■ **WHAT THE TASK ASKS**:
Please restate the data that follows, leaving every word in place.

Saved data entries:
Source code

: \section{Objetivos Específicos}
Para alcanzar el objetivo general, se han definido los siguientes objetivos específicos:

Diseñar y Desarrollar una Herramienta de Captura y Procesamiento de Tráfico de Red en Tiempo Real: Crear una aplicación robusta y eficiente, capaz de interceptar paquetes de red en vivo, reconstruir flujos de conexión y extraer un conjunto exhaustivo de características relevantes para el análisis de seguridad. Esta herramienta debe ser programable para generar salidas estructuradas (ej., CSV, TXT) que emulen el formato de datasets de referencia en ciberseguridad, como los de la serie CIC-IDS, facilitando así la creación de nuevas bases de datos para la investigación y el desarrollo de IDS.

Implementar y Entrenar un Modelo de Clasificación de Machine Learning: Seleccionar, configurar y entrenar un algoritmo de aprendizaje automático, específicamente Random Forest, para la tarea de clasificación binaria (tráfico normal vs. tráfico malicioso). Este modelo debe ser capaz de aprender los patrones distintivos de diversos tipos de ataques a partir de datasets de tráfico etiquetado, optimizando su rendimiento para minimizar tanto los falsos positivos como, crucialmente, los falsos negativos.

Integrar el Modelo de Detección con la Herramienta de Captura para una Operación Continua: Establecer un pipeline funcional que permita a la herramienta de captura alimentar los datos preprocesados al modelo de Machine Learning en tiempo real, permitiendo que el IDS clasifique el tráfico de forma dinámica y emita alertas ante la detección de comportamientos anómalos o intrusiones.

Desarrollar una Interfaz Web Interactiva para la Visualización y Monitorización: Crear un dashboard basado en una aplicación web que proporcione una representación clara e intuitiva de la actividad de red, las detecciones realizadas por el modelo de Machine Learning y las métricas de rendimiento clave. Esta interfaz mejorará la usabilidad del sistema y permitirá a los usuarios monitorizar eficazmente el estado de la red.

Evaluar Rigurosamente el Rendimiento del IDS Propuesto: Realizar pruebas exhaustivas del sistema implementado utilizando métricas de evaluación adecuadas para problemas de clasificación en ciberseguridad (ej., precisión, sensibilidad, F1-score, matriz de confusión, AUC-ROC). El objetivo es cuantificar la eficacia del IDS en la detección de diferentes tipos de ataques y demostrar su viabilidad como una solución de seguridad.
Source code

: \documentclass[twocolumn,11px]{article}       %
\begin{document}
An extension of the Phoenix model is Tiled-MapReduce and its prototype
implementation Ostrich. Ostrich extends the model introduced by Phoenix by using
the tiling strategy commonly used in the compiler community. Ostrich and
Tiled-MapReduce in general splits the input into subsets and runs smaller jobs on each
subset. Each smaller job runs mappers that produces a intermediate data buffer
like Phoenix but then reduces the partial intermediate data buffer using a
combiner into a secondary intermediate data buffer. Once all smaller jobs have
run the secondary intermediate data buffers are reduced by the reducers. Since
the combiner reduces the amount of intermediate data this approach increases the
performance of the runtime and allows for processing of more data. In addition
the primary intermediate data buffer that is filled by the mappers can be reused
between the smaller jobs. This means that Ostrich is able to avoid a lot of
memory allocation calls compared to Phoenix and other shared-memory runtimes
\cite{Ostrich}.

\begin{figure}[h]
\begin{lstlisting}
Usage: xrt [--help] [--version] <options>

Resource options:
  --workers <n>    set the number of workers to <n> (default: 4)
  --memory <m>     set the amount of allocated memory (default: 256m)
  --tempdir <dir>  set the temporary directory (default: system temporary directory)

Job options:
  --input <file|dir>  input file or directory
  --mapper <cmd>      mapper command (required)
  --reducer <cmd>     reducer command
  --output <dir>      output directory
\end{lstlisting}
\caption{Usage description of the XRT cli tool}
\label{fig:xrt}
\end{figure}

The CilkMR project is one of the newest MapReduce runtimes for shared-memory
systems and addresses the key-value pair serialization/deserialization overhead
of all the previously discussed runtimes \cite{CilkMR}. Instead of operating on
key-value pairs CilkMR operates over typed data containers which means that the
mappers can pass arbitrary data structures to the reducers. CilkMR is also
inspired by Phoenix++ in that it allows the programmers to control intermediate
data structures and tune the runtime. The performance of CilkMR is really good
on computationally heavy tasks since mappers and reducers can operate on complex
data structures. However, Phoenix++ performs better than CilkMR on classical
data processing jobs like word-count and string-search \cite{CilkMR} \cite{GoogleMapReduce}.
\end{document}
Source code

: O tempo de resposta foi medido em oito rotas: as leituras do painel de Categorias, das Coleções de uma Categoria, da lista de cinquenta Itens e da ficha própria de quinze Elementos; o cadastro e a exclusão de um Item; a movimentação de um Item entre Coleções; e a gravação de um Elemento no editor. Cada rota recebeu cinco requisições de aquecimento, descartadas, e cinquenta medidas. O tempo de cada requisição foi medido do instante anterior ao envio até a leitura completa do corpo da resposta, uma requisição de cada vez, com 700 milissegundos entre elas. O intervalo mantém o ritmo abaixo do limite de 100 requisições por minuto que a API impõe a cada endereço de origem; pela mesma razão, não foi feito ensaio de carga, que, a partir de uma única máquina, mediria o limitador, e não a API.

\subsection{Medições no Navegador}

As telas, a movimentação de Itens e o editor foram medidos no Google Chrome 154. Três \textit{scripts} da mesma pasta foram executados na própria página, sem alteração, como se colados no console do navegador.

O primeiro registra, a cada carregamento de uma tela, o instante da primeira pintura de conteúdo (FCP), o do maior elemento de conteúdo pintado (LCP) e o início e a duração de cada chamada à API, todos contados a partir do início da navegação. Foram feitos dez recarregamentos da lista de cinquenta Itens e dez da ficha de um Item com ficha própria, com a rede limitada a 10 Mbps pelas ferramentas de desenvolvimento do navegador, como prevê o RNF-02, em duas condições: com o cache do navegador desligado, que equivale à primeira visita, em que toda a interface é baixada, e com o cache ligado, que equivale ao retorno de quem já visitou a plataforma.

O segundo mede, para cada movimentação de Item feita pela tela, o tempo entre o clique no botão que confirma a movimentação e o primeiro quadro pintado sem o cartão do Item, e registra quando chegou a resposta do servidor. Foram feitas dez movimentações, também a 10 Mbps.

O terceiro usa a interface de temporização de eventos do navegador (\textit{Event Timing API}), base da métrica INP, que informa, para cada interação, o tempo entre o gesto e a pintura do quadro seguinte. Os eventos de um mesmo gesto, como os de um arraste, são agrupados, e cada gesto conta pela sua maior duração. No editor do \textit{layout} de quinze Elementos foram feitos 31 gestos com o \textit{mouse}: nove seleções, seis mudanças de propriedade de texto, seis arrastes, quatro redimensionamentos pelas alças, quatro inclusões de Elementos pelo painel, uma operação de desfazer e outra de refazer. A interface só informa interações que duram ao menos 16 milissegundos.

■ **EXERCISE OUTPUT**:
Source code

: \section{Objetivos Específicos}
Para alcanzar el objetivo general, se han definido los siguientes objetivos específicos:

Diseñar y Desarrollar una Herramienta de Captura y Procesamiento de Tráfico de Red en Tiempo Real: Crear una aplicación robusta y eficiente, capaz de interceptar paquetes de red en vivo, reconstruir flujos de conexión y extraer un conjunto exhaustivo de características relevantes para el análisis de seguridad. Esta herramienta debe ser programable para generar salidas estructuradas (ej., CSV, TXT) que emulen el formato de datasets de referencia en ciberseguridad, como los de la serie CIC-IDS, facilitando así la creación de nuevas bases de datos para la investigación y el desarrollo de IDS.

Implementar y Entrenar un Modelo de Clasificación de Machine Learning: Seleccionar, configurar y entrenar un algoritmo de aprendizaje automático, específicamente Random Forest, para la tarea de clasificación binaria (tráfico normal vs. tráfico malicioso). Este modelo debe ser capaz de aprender los patrones distintivos de diversos tipos de ataques a partir de datasets de tráfico etiquetado, optimizando su rendimiento para minimizar tanto los falsos positivos como, crucialmente, los falsos negativos.

Integrar el Modelo de Detección con la Herramienta de Captura para una Operación Continua: Establecer un pipeline funcional que permita a la herramienta de captura alimentar los datos preprocesados al modelo de Machine Learning en tiempo real, permitiendo que el IDS clasifique el tráfico de forma dinámica y emita alertas ante la detección de comportamientos anómalos o intrusiones.

Desarrollar una Interfaz Web Interactiva para la Visualización y Monitorización: Crear un dashboard basado en una aplicación web que proporcione una representación clara e intuitiva de la actividad de red, las detecciones realizadas por el modelo de Machine Learning y las métricas de rendimiento clave. Esta interfaz mejorará la usabilidad del sistema y permitirá a los usuarios monitorizar eficazmente el estado de la red.

Evaluar Rigurosamente el Rendimiento del IDS Propuesto: Realizar pruebas exhaustivas del sistema implementado utilizando métricas de evaluación adecuadas para problemas de clasificación en ciberseguridad (ej., precisión, sensibilidad, F1-score, matriz de confusión, AUC-ROC). El objetivo es cuantificar la eficacia del IDS en la detección de diferentes tipos de ataques y demostrar su viabilidad como una solución de seguridad.
Source code

: \documentclass[twocolumn,11px]{article}       %
\begin{document}
An extension of the Phoenix model is Tiled-MapReduce and its prototype
implementation Ostrich. Ostrich extends the model introduced by Phoenix by using
the tiling strategy commonly used in the compiler community. Ostrich and
Tiled-MapReduce in general splits the input into subsets and runs smaller jobs on each
subset. Each smaller job runs mappers that produces a intermediate data buffer
like Phoenix but then reduces the partial intermediate data buffer using a
combiner into a secondary intermediate data buffer. Once all smaller jobs have
run the secondary intermediate data buffers are reduced by the reducers. Since
the combiner reduces the amount of intermediate data this approach increases the
performance of the runtime and allows for processing of more data. In addition
the primary intermediate data buffer that is filled by the mappers can be reused
between the smaller jobs. This means that Ostrich is able to avoid a lot of
memory allocation calls compared to Phoenix and other shared-memory runtimes
\cite{Ostrich}.

\begin{figure}[h]
\begin{lstlisting}
Usage: xrt [--help] [--version] <options>

Resource options:
  --workers <n>    set the number of workers to <n> (default: 4)
  --memory <m>     set the amount of allocated memory (default: 256m)
  --tempdir <dir>  set the temporary directory (default: system temporary directory)

Job options:
  --input <file|dir>  input file or directory
  --mapper <cmd>      mapper command (required)
  --reducer <cmd>     reducer command
  --output <dir>      output directory
\end{lstlisting}
\caption{Usage description of the XRT cli tool}
\label{fig:xrt}
\end{figure}

The CilkMR project is one of the newest MapReduce runtimes for shared-memory
systems and addresses the key-value pair serialization/deserialization overhead
of all the previously discussed runtimes \cite{CilkMR}. Instead of operating on
key-value pairs CilkMR operates over typed data containers which means that the
mappers can pass arbitrary data structures to the reducers. CilkMR is also
inspired by Phoenix++ in that it allows the programmers to control intermediate
data structures and tune the runtime. The performance of CilkMR is really good
on computationally heavy tasks since mappers and reducers can operate on complex
data structures. However, Phoenix++ performs better than CilkMR on classical
data processing jobs like word-count and string-search \cite{CilkMR} \cite{GoogleMapReduce}.
\end{document}
Source code

: O tempo de resposta foi medido em oito rotas: as leituras do painel de Categorias, das Coleções de uma Categoria, da lista de cinquenta Itens e da ficha própria de quinze Elementos; o cadastro e a exclusão de um Item; a movimentação de um Item entre Coleções; e a gravação de um Elemento no editor. Cada rota recebeu cinco requisições de aquecimento, descartadas, e cinquenta medidas. O tempo de cada requisição foi medido do instante anterior ao envio até a leitura completa do corpo da resposta, uma requisição de cada vez, com 700 milissegundos entre elas. O intervalo mantém o ritmo abaixo do limite de 100 requisições por minuto que a API impõe a cada endereço de origem; pela mesma razão, não foi feito ensaio de carga, que, a partir de uma única máquina, mediria o limitador, e não a API.

\subsection{Medições no Navegador}

As telas, a movimentação de Itens e o editor foram medidos no Google Chrome 154. Três \textit{scripts} da mesma pasta foram executados na própria página, sem alteração, como se colados no console do navegador.

O primeiro registra, a cada carregamento de uma tela, o instante da primeira pintura de conteúdo (FCP), o do maior elemento de conteúdo pintado (LCP) e o início e a duração de cada chamada à API, todos contados a partir do início da navegação. Foram feitos dez recarregamentos da lista de cinquenta Itens e dez da ficha de um Item com ficha própria, com a rede limitada a 10 Mbps pelas ferramentas de desenvolvimento do navegador, como prevê o RNF-02, em duas condições: com o cache do navegador desligado, que equivale à primeira visita, em que toda a interface é baixada, e com o cache ligado, que equivale ao retorno de quem já visitou a plataforma.

O segundo mede, para cada movimentação de Item feita pela tela, o tempo entre o clique no botão que confirma a movimentação e o primeiro quadro pintado sem o cartão do Item, e registra quando chegou a resposta do servidor. Foram feitas dez movimentações, também a 10 Mbps.

O terceiro usa a interface de temporização de eventos do navegador (\textit{Event Timing API}), base da métrica INP, que informa, para cada interação, o tempo entre o gesto e a pintura do quadro seguinte. Os eventos de um mesmo gesto, como os de um arraste, são agrupados, e cada gesto conta pela sua maior duração. No editor do \textit{layout} de quinze Elementos foram feitos 31 gestos com o \textit{mouse}: nove seleções, seis mudanças de propriedade de texto, seis arrastes, quatro redimensionamentos pelas alças, quatro inclusões de Elementos pelo painel, uma operação de desfazer e outra de refazer. A interface só informa interações que duram ao menos 16 milissegundos.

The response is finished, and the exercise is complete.